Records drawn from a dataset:
◇ ◇ ◇

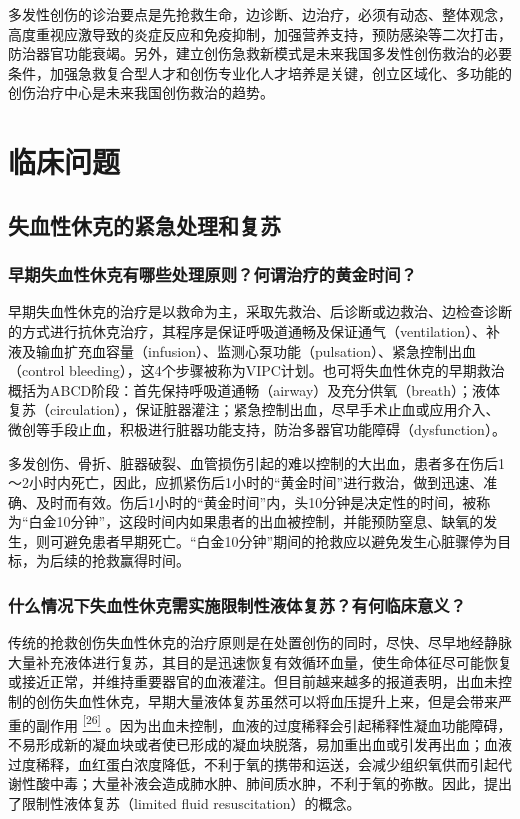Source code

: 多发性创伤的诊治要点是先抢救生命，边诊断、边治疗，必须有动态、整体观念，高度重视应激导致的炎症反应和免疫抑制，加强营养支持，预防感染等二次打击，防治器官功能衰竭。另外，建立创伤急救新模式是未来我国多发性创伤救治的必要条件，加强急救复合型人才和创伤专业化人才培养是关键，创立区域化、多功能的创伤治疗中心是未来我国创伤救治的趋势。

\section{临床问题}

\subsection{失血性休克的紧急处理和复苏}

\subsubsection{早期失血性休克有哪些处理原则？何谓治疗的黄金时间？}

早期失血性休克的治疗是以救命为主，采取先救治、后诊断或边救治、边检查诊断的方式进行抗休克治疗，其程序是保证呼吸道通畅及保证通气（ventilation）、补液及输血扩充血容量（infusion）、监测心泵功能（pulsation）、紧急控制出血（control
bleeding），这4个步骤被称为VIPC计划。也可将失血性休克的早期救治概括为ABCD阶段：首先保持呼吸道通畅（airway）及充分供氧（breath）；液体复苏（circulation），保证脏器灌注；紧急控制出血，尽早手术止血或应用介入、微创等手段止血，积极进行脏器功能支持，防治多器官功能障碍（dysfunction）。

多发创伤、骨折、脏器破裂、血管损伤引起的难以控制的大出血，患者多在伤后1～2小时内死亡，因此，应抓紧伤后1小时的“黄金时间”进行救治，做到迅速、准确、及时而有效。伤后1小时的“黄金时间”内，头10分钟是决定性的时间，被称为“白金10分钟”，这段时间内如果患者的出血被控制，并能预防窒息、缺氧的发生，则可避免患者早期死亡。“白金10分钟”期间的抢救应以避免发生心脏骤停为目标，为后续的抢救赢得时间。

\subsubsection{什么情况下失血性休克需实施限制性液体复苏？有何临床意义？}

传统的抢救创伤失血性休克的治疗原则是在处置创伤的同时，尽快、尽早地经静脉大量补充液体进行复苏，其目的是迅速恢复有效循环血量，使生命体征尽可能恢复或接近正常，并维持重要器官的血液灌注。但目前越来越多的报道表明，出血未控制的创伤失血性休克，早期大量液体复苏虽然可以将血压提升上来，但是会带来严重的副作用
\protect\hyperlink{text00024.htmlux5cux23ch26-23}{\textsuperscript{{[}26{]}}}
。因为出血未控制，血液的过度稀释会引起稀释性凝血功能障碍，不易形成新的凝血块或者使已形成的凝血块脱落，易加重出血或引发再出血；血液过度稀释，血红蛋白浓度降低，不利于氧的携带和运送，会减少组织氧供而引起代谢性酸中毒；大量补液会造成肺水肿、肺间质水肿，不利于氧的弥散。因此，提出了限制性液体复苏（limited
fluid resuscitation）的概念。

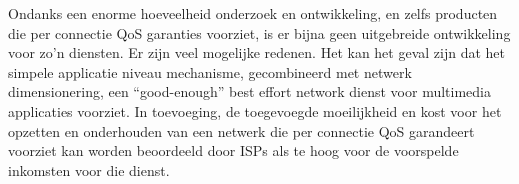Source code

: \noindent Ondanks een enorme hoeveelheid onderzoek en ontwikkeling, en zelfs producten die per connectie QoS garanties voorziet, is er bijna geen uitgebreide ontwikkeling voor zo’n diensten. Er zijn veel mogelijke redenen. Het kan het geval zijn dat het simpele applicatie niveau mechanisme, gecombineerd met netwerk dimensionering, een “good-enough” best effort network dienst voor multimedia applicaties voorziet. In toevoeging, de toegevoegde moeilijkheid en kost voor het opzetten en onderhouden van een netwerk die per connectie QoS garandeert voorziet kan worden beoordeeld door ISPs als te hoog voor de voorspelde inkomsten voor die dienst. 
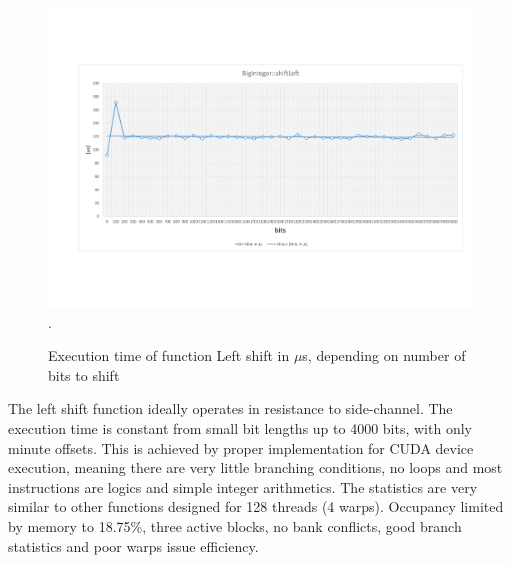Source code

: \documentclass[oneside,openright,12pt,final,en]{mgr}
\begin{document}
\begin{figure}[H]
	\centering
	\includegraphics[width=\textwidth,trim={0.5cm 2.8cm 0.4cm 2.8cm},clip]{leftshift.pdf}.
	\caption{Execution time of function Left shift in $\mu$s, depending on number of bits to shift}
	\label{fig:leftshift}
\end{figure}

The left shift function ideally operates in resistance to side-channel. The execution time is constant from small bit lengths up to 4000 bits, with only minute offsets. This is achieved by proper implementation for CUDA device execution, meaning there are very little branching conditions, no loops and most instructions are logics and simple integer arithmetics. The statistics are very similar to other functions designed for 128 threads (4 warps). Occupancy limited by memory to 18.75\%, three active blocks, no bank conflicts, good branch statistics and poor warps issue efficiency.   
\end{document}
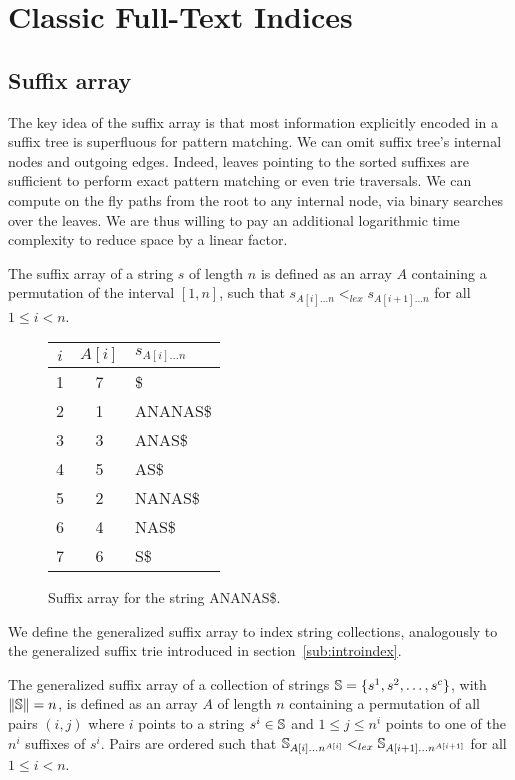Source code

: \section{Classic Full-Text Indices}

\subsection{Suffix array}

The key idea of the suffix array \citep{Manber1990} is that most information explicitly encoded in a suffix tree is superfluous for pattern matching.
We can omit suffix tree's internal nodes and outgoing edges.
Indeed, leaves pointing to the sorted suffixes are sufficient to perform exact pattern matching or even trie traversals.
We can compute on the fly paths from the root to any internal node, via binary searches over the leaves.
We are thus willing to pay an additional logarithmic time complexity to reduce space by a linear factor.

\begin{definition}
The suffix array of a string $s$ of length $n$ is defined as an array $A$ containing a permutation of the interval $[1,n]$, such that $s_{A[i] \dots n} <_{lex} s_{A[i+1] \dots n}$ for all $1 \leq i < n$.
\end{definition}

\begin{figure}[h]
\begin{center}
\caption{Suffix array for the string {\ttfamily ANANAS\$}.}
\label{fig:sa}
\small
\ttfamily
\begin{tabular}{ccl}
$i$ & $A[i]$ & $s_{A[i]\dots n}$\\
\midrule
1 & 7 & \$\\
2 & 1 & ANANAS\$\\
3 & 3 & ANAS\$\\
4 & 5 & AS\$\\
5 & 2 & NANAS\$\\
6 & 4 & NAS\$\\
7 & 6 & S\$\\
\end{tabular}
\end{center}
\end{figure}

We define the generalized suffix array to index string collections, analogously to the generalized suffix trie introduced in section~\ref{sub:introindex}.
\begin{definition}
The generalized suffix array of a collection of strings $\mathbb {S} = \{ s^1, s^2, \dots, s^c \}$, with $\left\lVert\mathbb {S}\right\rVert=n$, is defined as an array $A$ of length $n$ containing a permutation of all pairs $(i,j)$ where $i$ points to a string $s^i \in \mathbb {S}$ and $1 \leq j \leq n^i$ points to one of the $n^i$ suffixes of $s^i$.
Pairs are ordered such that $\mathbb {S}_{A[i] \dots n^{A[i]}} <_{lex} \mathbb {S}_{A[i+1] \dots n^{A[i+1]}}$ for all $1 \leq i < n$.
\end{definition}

◇ ◇ ◇

What you are asked to do:
List the lines of the entries that include "紧急控制出血".

Result of this exercise:
早期失血性休克的治疗是以救命为主，采取先救治、后诊断或边救治、边检查诊断的方式进行抗休克治疗，其程序是保证呼吸道通畅及保证通气（ventilation）、补液及输血扩充血容量（infusion）、监测心泵功能（pulsation）、紧急控制出血（control
bleeding），这4个步骤被称为VIPC计划。也可将失血性休克的早期救治概括为ABCD阶段：首先保持呼吸道通畅（airway）及充分供氧（breath）；液体复苏（circulation），保证脏器灌注；紧急控制出血，尽早手术止血或应用介入、微创等手段止血，积极进行脏器功能支持，防治多器官功能障碍（dysfunction）。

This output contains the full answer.